**Provided records**
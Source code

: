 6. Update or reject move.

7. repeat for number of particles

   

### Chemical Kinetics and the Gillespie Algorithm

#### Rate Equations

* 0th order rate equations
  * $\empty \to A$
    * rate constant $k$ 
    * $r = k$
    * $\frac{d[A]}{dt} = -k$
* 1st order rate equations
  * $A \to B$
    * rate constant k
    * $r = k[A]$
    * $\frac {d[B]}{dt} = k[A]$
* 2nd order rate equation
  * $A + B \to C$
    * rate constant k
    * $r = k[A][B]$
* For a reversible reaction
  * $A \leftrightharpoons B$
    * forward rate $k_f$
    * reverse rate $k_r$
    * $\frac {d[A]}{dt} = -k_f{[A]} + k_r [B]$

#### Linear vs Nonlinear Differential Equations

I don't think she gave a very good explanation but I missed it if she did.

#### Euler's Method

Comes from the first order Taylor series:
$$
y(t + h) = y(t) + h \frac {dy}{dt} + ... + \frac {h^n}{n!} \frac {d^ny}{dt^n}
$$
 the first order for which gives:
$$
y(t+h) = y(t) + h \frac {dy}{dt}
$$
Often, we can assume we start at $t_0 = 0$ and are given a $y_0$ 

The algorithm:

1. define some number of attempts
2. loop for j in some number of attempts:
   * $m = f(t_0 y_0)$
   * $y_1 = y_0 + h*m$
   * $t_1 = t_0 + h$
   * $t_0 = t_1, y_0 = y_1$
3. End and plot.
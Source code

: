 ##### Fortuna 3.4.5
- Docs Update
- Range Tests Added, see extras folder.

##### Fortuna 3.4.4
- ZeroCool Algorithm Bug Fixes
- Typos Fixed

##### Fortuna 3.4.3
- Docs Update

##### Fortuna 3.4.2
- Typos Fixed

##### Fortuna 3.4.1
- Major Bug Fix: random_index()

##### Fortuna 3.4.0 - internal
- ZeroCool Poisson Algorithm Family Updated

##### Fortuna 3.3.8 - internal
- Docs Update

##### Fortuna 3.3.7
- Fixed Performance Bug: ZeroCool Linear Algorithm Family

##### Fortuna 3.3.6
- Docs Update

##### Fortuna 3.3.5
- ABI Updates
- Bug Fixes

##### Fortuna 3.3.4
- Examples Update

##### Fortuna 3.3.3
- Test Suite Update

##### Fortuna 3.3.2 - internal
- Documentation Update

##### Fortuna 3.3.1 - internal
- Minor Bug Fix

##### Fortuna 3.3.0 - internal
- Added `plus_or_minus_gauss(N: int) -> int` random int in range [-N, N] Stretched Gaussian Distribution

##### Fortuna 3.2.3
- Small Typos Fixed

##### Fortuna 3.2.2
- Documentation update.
==
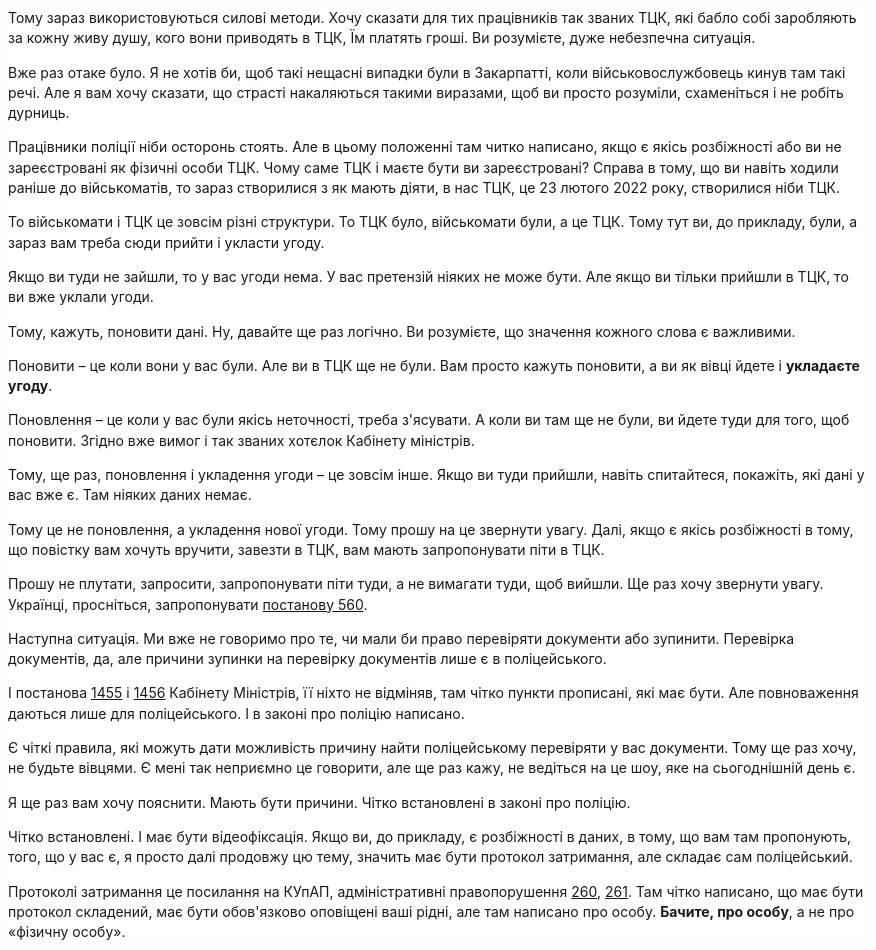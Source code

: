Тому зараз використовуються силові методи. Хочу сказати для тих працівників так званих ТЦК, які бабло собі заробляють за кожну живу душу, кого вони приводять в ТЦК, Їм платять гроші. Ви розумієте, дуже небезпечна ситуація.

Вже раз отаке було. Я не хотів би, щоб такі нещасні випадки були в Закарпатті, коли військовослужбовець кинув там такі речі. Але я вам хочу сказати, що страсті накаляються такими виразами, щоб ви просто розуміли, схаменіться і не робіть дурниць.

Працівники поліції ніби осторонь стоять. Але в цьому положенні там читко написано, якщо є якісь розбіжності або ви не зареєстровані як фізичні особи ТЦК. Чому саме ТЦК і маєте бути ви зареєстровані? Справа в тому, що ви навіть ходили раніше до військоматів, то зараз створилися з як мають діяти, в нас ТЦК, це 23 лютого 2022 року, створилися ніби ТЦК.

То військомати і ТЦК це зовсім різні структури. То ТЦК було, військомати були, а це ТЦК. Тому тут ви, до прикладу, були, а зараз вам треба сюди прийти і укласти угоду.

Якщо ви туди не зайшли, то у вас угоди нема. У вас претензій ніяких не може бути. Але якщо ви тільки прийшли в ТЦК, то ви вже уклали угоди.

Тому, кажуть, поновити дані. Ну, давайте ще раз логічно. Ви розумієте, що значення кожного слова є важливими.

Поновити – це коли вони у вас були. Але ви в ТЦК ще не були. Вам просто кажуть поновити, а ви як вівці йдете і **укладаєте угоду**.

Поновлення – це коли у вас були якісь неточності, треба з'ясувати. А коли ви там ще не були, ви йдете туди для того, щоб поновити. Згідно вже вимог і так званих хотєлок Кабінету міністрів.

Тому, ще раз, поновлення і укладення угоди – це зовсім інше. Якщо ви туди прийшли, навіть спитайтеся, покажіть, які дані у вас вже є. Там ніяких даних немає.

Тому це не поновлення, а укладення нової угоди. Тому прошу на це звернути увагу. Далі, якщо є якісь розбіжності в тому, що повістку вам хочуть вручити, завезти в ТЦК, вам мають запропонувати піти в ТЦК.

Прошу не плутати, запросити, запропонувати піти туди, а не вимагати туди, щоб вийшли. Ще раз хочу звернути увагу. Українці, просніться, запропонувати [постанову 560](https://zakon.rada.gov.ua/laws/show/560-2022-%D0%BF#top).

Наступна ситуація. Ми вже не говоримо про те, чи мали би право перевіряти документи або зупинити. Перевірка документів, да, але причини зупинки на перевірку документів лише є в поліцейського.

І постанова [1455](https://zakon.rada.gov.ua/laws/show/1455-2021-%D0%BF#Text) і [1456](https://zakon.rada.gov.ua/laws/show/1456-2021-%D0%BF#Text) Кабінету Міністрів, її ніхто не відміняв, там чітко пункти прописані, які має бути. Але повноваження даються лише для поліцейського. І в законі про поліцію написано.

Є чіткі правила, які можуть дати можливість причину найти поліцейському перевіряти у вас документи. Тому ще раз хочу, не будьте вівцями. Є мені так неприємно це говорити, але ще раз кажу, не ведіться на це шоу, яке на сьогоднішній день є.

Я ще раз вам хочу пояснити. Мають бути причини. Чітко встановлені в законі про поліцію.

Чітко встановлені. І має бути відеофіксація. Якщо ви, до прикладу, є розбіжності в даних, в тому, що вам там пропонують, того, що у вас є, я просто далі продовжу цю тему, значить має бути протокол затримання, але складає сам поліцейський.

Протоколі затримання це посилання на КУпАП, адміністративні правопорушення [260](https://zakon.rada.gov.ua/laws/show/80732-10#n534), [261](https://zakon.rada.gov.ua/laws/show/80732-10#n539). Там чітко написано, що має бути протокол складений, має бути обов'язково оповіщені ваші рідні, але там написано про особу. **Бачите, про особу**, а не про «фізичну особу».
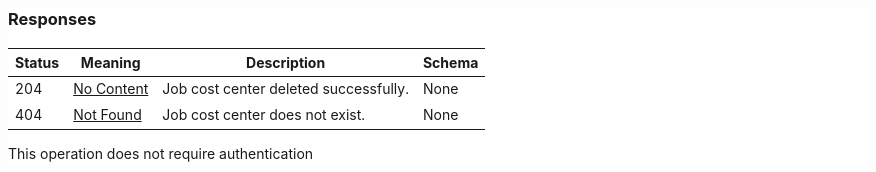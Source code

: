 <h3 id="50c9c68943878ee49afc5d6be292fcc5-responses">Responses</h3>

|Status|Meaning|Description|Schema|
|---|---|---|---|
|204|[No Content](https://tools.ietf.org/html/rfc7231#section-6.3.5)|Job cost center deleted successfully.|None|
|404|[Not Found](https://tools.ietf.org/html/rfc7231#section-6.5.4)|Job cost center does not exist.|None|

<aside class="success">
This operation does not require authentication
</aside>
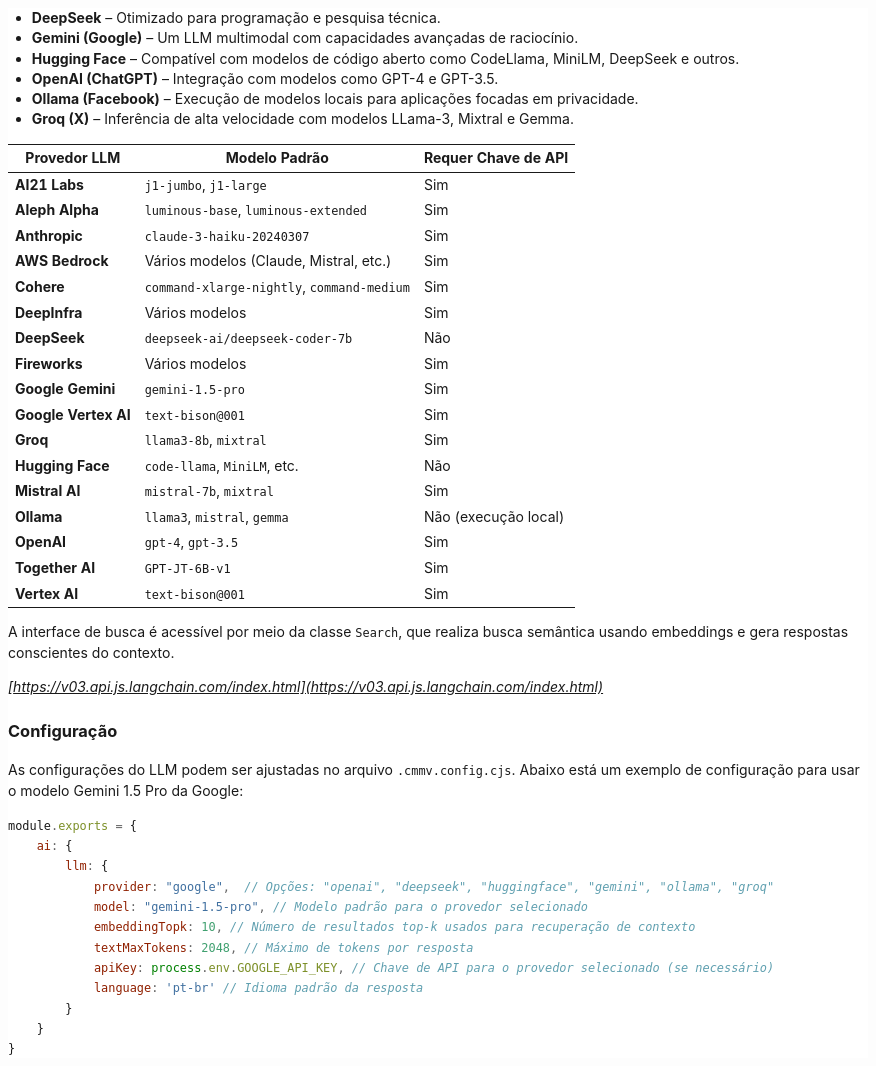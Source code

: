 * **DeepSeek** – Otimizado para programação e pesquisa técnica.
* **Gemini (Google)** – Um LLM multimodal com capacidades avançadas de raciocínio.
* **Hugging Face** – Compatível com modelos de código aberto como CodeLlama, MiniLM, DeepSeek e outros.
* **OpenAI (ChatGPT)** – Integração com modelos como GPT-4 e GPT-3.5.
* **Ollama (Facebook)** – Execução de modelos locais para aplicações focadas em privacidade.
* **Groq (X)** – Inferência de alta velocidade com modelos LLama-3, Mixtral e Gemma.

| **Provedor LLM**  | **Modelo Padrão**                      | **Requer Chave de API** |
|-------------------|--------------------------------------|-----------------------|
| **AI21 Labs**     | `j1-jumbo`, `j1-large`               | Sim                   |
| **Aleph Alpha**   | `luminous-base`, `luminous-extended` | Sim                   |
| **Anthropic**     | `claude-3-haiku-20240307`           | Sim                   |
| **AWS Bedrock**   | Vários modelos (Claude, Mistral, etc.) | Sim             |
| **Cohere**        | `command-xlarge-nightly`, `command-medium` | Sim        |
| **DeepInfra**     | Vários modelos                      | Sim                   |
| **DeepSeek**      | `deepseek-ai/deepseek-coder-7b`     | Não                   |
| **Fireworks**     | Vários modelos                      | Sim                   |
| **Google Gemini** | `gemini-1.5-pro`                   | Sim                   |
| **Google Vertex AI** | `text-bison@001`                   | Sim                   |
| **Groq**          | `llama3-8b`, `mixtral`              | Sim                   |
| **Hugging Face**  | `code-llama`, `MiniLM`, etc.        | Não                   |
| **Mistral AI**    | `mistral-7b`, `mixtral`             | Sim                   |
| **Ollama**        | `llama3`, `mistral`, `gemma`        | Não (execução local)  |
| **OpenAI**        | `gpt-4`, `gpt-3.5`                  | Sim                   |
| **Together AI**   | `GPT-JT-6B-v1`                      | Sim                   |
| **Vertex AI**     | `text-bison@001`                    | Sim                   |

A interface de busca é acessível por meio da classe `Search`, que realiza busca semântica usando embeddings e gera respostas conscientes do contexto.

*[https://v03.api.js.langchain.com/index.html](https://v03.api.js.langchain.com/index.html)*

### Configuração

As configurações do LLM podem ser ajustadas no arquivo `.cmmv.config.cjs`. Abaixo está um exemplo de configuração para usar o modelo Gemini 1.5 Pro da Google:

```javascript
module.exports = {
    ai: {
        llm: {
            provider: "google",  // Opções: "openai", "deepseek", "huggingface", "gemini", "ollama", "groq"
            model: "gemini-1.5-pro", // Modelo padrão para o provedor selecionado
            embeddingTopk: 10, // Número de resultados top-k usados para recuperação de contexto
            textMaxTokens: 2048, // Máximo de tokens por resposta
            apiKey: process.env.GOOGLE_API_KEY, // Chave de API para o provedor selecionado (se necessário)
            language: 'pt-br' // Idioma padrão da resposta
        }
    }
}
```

**Work to complete**
Every line holding the word "attempts" should be copied out of the records above.

**Output for this exercise**
1. define some number of attempts
2. loop for j in some number of attempts:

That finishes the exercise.